● Task
Since only part of the material below is wanted, output exactly the lines from the one with "of persistence modules." up to and including the one with "in the barcode.".
-*-
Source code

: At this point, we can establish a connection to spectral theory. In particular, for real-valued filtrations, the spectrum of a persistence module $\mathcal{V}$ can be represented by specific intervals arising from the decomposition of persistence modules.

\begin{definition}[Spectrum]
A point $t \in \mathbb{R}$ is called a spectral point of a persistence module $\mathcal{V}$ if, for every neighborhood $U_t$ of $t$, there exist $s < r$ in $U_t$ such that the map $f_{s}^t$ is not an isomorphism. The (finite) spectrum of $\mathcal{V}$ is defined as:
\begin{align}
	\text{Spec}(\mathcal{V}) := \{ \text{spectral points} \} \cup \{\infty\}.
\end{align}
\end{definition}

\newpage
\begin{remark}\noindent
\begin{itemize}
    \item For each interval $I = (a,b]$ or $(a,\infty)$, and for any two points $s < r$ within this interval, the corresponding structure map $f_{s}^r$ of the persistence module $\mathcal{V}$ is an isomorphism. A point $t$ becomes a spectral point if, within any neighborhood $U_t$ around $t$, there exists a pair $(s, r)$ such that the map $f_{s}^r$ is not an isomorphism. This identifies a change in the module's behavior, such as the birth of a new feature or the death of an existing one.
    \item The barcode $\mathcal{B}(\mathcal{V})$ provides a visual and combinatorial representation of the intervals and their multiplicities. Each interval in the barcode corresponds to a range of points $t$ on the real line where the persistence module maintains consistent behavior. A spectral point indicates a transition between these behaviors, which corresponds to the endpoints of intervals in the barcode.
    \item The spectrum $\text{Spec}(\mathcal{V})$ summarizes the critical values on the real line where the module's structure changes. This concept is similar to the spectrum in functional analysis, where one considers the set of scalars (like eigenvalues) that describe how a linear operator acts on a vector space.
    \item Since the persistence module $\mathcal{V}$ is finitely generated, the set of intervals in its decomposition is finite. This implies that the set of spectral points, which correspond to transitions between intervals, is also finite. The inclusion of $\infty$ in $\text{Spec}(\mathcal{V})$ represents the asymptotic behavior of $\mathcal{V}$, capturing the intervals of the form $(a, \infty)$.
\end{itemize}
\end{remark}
-*-
● Task result
: At this point, we can establish a connection to spectral theory. In particular, for real-valued filtrations, the spectrum of a persistence module $\mathcal{V}$ can be represented by specific intervals arising from the decomposition of persistence modules.

\begin{definition}[Spectrum]
A point $t \in \mathbb{R}$ is called a spectral point of a persistence module $\mathcal{V}$ if, for every neighborhood $U_t$ of $t$, there exist $s < r$ in $U_t$ such that the map $f_{s}^t$ is not an isomorphism. The (finite) spectrum of $\mathcal{V}$ is defined as:
\begin{align}
	\text{Spec}(\mathcal{V}) := \{ \text{spectral points} \} \cup \{\infty\}.
\end{align}
\end{definition}

\newpage
\begin{remark}\noindent
\begin{itemize}
    \item For each interval $I = (a,b]$ or $(a,\infty)$, and for any two points $s < r$ within this interval, the corresponding structure map $f_{s}^r$ of the persistence module $\mathcal{V}$ is an isomorphism. A point $t$ becomes a spectral point if, within any neighborhood $U_t$ around $t$, there exists a pair $(s, r)$ such that the map $f_{s}^r$ is not an isomorphism. This identifies a change in the module's behavior, such as the birth of a new feature or the death of an existing one.
    \item The barcode $\mathcal{B}(\mathcal{V})$ provides a visual and combinatorial representation of the intervals and their multiplicities. Each interval in the barcode corresponds to a range of points $t$ on the real line where the persistence module maintains consistent behavior. A spectral point indicates a transition between these behaviors, which corresponds to the endpoints of intervals in the barcode.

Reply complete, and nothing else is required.